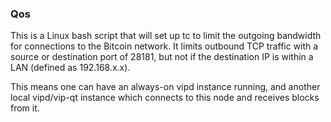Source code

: ### Qos ###

This is a Linux bash script that will set up tc to limit the outgoing bandwidth for connections to the Bitcoin network. It limits outbound TCP traffic with a source or destination port of 28181, but not if the destination IP is within a LAN (defined as 192.168.x.x).

This means one can have an always-on vipd instance running, and another local vipd/vip-qt instance which connects to this node and receives blocks from it.
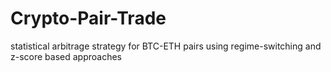 # Crypto-Pair-Trade
statistical arbitrage strategy for BTC-ETH pairs using regime-switching and z-score based approaches

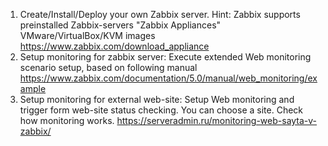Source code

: 1) Create/Install/Deploy your own Zabbix server. Hint: Zabbix supports preinstalled Zabbix-servers "Zabbix Appliances" VMware/VirtualBox/KVM images https://www.zabbix.com/download_appliance
2) Setup monitoring for zabbix server: Execute extended Web monitoring scenario setup, based on following manual https://www.zabbix.com/documentation/5.0/manual/web_monitoring/example
3) Setup monitoring for external web-site: Setup Web monitoring and trigger form web-site status checking. You can choose a site. Check how monitoring works. https://serveradmin.ru/monitoring-web-sayta-v-zabbix/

• [Brief]
All of the data is to be returned exactly, with no pictures included.

• [Task solution]
Source code

: ### Qos ###

This is a Linux bash script that will set up tc to limit the outgoing bandwidth for connections to the Bitcoin network. It limits outbound TCP traffic with a source or destination port of 28181, but not if the destination IP is within a LAN (defined as 192.168.x.x).

This means one can have an always-on vipd instance running, and another local vipd/vip-qt instance which connects to this node and receives blocks from it.
 # Crypto-Pair-Trade
statistical arbitrage strategy for BTC-ETH pairs using regime-switching and z-score based approaches

Source code

: 1) Create/Install/Deploy your own Zabbix server. Hint: Zabbix supports preinstalled Zabbix-servers "Zabbix Appliances" VMware/VirtualBox/KVM images https://www.zabbix.com/download_appliance
2) Setup monitoring for zabbix server: Execute extended Web monitoring scenario setup, based on following manual https://www.zabbix.com/documentation/5.0/manual/web_monitoring/example
3) Setup monitoring for external web-site: Setup Web monitoring and trigger form web-site status checking. You can choose a site. Check how monitoring works. https://serveradmin.ru/monitoring-web-sayta-v-zabbix/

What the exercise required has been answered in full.